Mais il y a aussi la parabole de Luc, que l'on pourrait appeler le
« père
prodigue » prodigue de son
amour. Ce n'est pas le père patriarcal, le père
dominateur qui commande la cellule familiale comme l'empereur est le
père de la patrie.
En fait il ne s'agit pas de renoncer
à ces paraboles où
Dieu a une figure exclusivement masculine, en tout cas très
masculine, parce qu'on se priverait d'une richesse incontestable
même si le modèle de libération proposée
n'englobe pas les femmes. Gardons ces textes, mais soyons lucides
à l'égard de leurs limites et peut-être de leur
injustice à l'égard des femmes ; mais d'un autre
côté, vivons et construisons une théologie juste,
pour aujourd'hui.
En matière de
christologie, l'« androcentrisme » est également frappant et on le voit jusque
dans les titres qui sont donnés à Jésus dans le
Nouveau Testament.
On a fait un Christ à l'image non de l'humain mais du
mâle et par voie de conséquence un Christ autoritaire
qui est descendu du ciel pour regarder les pauvres petits
pécheurs, bref, un Christ très supérieur.
Il y a ainsi une sorte de correspondance, voire d'identification
très commode entre le rôle de l'homme dans notre
société et celui du Christ.
En réalité on peut redécouvrir dans le Christ
des aspects différents, qui font de lui quelqu'un de plus
proche de nous, de plus compagnon de route; une pratique
égalitaire ; il n'a pas marché dans le jeu des
hiérarchies, des rôles préétablis, des
stéréotypes ; il allait vers tous sans acception
de personne... ni de sexe...
Le Christ Jésus a aussi
l'humour, une liberté
précieuse entre toutes : Tendresse et humour vont bien
ensemble.
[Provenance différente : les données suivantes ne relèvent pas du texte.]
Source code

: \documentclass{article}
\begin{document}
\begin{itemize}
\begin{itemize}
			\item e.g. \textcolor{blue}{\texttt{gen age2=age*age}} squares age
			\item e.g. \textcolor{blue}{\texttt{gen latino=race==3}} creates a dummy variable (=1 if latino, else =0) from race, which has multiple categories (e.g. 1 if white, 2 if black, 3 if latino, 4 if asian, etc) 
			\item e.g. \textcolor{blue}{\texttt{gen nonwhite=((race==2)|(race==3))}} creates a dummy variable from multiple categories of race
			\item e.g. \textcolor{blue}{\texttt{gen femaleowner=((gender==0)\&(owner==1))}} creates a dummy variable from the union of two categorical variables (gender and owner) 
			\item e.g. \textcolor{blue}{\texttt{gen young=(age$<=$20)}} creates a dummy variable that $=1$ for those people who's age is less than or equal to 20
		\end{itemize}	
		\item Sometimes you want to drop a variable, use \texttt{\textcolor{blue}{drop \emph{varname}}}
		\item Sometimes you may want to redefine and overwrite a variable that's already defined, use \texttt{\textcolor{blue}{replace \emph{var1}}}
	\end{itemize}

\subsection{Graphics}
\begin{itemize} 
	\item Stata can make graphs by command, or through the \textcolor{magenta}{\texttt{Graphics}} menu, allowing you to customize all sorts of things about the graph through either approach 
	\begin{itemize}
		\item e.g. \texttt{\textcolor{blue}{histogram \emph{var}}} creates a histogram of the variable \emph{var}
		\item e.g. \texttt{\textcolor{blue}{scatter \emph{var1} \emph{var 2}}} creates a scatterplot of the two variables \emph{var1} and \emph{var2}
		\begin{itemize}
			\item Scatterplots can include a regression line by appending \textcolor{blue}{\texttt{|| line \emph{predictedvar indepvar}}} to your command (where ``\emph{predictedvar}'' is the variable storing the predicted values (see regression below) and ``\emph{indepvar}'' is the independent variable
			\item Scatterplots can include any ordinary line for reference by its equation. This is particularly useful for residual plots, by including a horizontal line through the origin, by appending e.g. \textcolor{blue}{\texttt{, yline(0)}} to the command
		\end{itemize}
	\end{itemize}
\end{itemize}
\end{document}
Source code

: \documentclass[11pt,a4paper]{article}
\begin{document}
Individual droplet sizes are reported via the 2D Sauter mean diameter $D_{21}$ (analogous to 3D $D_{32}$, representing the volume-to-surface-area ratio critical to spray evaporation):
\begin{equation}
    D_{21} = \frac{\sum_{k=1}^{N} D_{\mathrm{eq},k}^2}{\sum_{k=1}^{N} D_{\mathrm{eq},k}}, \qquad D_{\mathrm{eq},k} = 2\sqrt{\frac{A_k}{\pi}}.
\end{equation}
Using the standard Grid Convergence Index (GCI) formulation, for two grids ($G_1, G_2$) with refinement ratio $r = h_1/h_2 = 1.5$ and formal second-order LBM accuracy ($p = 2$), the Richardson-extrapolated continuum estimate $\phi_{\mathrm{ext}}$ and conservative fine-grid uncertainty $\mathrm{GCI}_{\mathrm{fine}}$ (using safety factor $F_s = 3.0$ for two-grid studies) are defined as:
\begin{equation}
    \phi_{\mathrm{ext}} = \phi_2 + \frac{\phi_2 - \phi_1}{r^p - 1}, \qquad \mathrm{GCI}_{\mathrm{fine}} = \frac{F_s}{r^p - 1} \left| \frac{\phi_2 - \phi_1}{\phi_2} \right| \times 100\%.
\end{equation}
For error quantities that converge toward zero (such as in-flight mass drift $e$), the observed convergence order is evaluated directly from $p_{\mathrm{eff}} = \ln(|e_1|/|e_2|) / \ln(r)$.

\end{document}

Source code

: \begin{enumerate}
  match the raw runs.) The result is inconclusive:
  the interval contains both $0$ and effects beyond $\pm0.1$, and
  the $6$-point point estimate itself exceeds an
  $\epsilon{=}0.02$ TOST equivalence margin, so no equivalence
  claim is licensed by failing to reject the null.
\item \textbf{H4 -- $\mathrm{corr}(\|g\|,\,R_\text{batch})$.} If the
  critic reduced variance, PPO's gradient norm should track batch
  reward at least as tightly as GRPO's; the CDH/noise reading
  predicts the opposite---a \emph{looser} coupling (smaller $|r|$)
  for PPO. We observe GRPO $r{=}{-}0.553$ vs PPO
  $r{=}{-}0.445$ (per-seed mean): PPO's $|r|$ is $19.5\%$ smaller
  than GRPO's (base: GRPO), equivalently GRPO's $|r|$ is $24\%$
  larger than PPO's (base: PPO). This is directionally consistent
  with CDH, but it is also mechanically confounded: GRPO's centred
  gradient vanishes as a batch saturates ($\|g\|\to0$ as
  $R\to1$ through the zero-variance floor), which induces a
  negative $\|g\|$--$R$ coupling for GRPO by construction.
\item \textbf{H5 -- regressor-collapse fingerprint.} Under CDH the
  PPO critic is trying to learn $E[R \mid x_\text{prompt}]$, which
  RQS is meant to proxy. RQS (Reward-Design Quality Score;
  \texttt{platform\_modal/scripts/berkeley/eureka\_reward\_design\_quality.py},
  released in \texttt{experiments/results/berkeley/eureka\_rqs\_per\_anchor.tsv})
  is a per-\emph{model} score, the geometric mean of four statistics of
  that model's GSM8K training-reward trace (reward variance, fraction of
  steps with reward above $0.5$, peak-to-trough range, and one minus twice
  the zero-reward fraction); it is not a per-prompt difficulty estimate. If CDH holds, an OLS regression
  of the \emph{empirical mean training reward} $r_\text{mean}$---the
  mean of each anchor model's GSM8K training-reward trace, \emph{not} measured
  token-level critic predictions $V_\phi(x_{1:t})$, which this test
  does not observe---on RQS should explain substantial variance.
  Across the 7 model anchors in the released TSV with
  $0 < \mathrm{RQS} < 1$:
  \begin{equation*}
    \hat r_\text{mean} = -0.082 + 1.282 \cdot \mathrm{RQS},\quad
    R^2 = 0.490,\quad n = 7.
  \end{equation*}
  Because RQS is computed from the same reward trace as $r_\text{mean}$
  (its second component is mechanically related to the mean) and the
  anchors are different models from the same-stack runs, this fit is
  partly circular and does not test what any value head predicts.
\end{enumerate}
Écoutons-le s'adresser à Marthe qui s'est
crevée à la cuisine, et qui râle parce que
pendant ce temps-là Marie est aux pieds du Christ. Elle
voudrait bien que le Seigneur mette bon ordre à cela. Mais le
Seigneur lui dit : « Marthe...
Marthe... » et les
commentateurs d'y voir le ton de réprimande avec lequel un
adulte, un père s'adresse à sa vilaine petite fille qui
n'a rien compris.
Pourtant si l'on regarde bien les récits de vocation dans
l'Ancien Testament, l'appel de Samuel I Samuel 3,10 ou celui de Moïse Exode 3,4, par
exemple, on voit que Dieu nomme deux fois celui qu'il appelle. Et les
exégètes juifs y voient non la réprimande mais
I'importance que Dieu attache à celui qu'il appelle ainsi.
« Marthe,
Marthe » n'est donc pas
condescendant ; pour Ottilie ce serait plutôt Jésus
qui regarde sa copine et dit : « écoute, qu'es-tu en train de
faire ? Vois clair en toi et choisis
librement »
Il n'est pas non plus le Christ en
majesté tel qu'on le
représente au tympan d'églises romanes ou gothiques,
tenant dans la main la boule du monde qui nous aide à vivre.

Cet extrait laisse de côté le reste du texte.